Internet Identity Workshop May 12-14th in Mountainview

Just a note to remind everyone that IIW is just around the corner (1 week from Monday!). This is THE event for the Identity community and just about anyone who’s doing anything in the space will be there. If you are thinking about getting involved or want to understand why User-Centric Identity may be the biggest improvement to the Internet since it’s birth, please join us at the Computer History Museum.

Details about the event are here: http://iiw.idcommons.net/index.php/Iiw2008a

The History of Tomorrow’s Internet: Identity (iCards, pt 5)

Long time, no blog. The whole identity space has been busy with conference season, and I’ve taken the last two weeks to get to know my baby girl Fay again. I am officially back though. Whether that is good or bad is yet to be determined. What is definitely good though, is the topic of today’s post, The Pamela Project.

As I’ve explained more than once in this blog, a greater problem than finding reliable Identity Providers is getting the websites we know and love to become Relying Parties. That is exactly the problem that Pamela has deemed to attack with her eponymous project. As the project’s mission statement says, “The Pamela Project is a grassroots organization dedicated to providing community support for both technical and non-technical web users and administrators who wish to use or deploy information card technologies.” Given the difficulties I experienced even USING iCards as a non-technical web user, this seems like a pretty ambitious task, and as part of this post, I’m going to try to get my blog up and running. First, a few words about Pamela and the history of the project.
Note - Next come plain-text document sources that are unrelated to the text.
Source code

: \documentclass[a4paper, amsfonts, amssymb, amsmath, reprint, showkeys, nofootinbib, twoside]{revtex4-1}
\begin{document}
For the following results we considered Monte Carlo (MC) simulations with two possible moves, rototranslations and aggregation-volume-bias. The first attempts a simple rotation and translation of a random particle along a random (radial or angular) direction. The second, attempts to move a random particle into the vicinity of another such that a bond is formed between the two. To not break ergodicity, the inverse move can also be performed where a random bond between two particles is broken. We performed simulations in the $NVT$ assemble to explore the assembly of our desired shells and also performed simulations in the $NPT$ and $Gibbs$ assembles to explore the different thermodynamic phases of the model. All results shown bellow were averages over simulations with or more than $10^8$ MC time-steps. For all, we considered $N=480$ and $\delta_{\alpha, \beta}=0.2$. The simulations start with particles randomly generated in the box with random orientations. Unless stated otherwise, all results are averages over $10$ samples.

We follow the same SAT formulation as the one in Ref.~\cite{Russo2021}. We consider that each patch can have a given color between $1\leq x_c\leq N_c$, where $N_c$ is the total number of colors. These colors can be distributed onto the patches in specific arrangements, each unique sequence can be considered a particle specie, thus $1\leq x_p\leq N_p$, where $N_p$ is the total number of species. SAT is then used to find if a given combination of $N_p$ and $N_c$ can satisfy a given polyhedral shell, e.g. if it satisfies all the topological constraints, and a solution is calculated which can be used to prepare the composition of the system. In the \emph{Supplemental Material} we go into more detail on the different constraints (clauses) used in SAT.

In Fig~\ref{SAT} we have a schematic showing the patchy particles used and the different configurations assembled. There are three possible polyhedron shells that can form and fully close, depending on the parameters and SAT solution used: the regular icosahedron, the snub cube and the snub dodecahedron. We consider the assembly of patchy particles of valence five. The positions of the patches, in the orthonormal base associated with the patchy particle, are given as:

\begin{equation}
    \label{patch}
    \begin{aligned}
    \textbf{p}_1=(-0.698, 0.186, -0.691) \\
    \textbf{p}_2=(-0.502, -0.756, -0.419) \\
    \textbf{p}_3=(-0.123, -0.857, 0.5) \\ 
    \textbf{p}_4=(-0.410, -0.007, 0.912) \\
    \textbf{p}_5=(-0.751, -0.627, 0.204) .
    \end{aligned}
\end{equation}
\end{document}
Pamela first ran into the issues surrounding Identity in her role as a technology consultant in Calgary in 1999. Anyone who’s done any large-scale enterprise software installation has likely had a similar experience–try to do anything and you’ll run into a myriad of (often semi-functional) authentication and directory services before you can even get off the ground. She’d been working at a company that does Peoplesoft installations and with Oblix (an enterprise self-service password management tool later acquired by Oracle), when she attended her first Burton Identity conference in 2001. It was here she first began to think of Identity as a (the?) core technology problem, as opposed to something peripheral to what she wanted to get done. It’s a realization that, once had, can become a little consuming (trust me, I spend WAY too much time building software to be blogging about anything–especially, SOFTWARE).

Her second “ah-ha” moment came when, if my notes serve me correctly, she was “hit on the head with a brick” by Kim Cameron at the 2002 Catalyst conference. There he drew her a brief sketch on a napkin where he showed the three party system (Subject, Relying Party, Identity Provider) that is at the core of most of the emerging identity systems. She was hooked, but it wasn’t until in 2005, when Kim added some sample PHP Relying Party code to his blog that she saw a place where she could contribute. As a sometimes PHP hacker, she took the simple code, and began to port it over to some of her favorite PHP frameworks (WordPress, Joomla, and MediaWiki). Since that time, she and about 10 other contributers have been working to get a 1.0 version of the product out, which, given Pamela’s commitment, I suspect will be about like most other project’s 2.0 release.

Before writing about my experience installing the WordPress v0.9 plugin, a word about the seemingly self-promulgatory name of the project because I think it says a lot about Pamela as a person and the Identity movement she’s part of. According to Pamela it’s the last name she would have thought of as a woman working as a technologist. As she explains, it’s hard enough as a woman to get recognized as a serious technologist without drawing unnecessary attention to yourself. Having a wife who is one the best Java engineers in NYC, but who also is regularly asked if she REALLY wrote the stunning code she produces, I can attest this is true. It’s because of this stereotype though that Pamela chose the name. She was tired, as someone who is self-admittedly “vocal”, of this kind of self-inflicted sheepishness. So in “defiance to self-regulation”, and at Craig Burton‘s urging, she chose The Pamela Project.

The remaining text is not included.